A quick look at the US Mint site; if you're wanting to buy bullion silver dollars; they're out until they can buy a sufficient number of silver blanks to restart production.
And the price is going up.
National Inflation Association?
Now that is an organization I want to join. Where to I pay dues? How do I join this great and noble cause? Are they fer it or agin it?
One thing, the comstock lode discovery in Nevada pretty much changed the gold to silver ratio and probably doomed bi-metallism as a monetary standard. In those days silver coinage was sort of the “funny money” of the day. Favored by debtors and disfavored by bankers.
Looks as if long silver/short gold might be a good spread.

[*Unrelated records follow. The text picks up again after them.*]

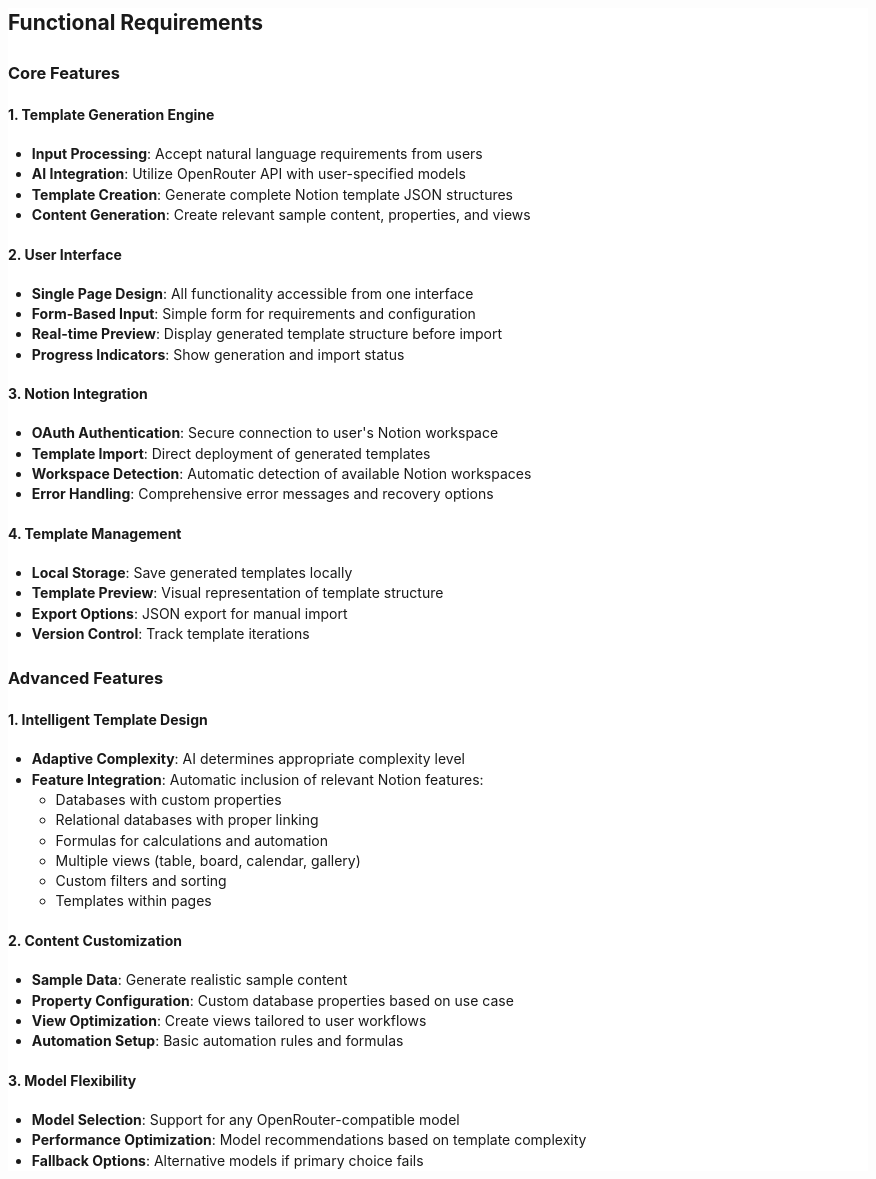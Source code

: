 ## Functional Requirements

### Core Features

#### 1. Template Generation Engine
- **Input Processing**: Accept natural language requirements from users
- **AI Integration**: Utilize OpenRouter API with user-specified models
- **Template Creation**: Generate complete Notion template JSON structures
- **Content Generation**: Create relevant sample content, properties, and views

#### 2. User Interface
- **Single Page Design**: All functionality accessible from one interface
- **Form-Based Input**: Simple form for requirements and configuration
- **Real-time Preview**: Display generated template structure before import
- **Progress Indicators**: Show generation and import status

#### 3. Notion Integration
- **OAuth Authentication**: Secure connection to user's Notion workspace
- **Template Import**: Direct deployment of generated templates
- **Workspace Detection**: Automatic detection of available Notion workspaces
- **Error Handling**: Comprehensive error messages and recovery options

#### 4. Template Management
- **Local Storage**: Save generated templates locally
- **Template Preview**: Visual representation of template structure
- **Export Options**: JSON export for manual import
- **Version Control**: Track template iterations

### Advanced Features

#### 1. Intelligent Template Design
- **Adaptive Complexity**: AI determines appropriate complexity level
- **Feature Integration**: Automatic inclusion of relevant Notion features:
  - Databases with custom properties
  - Relational databases with proper linking
  - Formulas for calculations and automation
  - Multiple views (table, board, calendar, gallery)
  - Custom filters and sorting
  - Templates within pages

#### 2. Content Customization
- **Sample Data**: Generate realistic sample content
- **Property Configuration**: Custom database properties based on use case
- **View Optimization**: Create views tailored to user workflows
- **Automation Setup**: Basic automation rules and formulas

#### 3. Model Flexibility
- **Model Selection**: Support for any OpenRouter-compatible model
- **Performance Optimization**: Model recommendations based on template complexity
- **Fallback Options**: Alternative models if primary choice fails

Silver is the new gold. According to the US Geological Survey, Silver will be the first element on periodic table that we run out of. Twenty years ago there was 10 times as much silver above the ground as gold. Today there is 3 times more gold than silver. Plus uses for silver are exploding. Google silver zinc batteries. These hold a higher charge, charge faster and last longer than lithium ions.
While gold will be a hedge against inflation, silver’s growth will exceed gold and increase in purchasing power.
This is only marginally true for SOME sales (if you include their inflated shipping costs)!
That said..., the market demand for silver coins, rounds, bars is strong and is firm
Those buying silver bullion on eBay over the past few years now have greatly increased their wealth (far more than those in mutual funds...).
Whatever you "stash" your wealth in, make sure it is widely diversified, both in asset class and geographically!
95% "consumed" because gold is easier and better to keep in vaults. The silver that is "above ground" is way way more than 1 billion ounces. There are many billions of ounces of quarters that were minted and not yet recycled. The way these people are able to make this exaggeration is to compare silver bullion to gold bullion. But if silver pops to $50 an ounce there will be huge lines of people turning in tea sets and silverware and other "consumed" silver (and the aforementioned coins). And then it will drop to $5 / ounce.
For those of you interested in gold and silver i recommend the book, The Power of Gold
I have it on CD and listen to it over and over as I travel (all except the last cd that got trashed)
Today I found it at Google It is excerpted but there is still a lot there. Go to the end and read about WW1 and the depression and money and gold and global banking.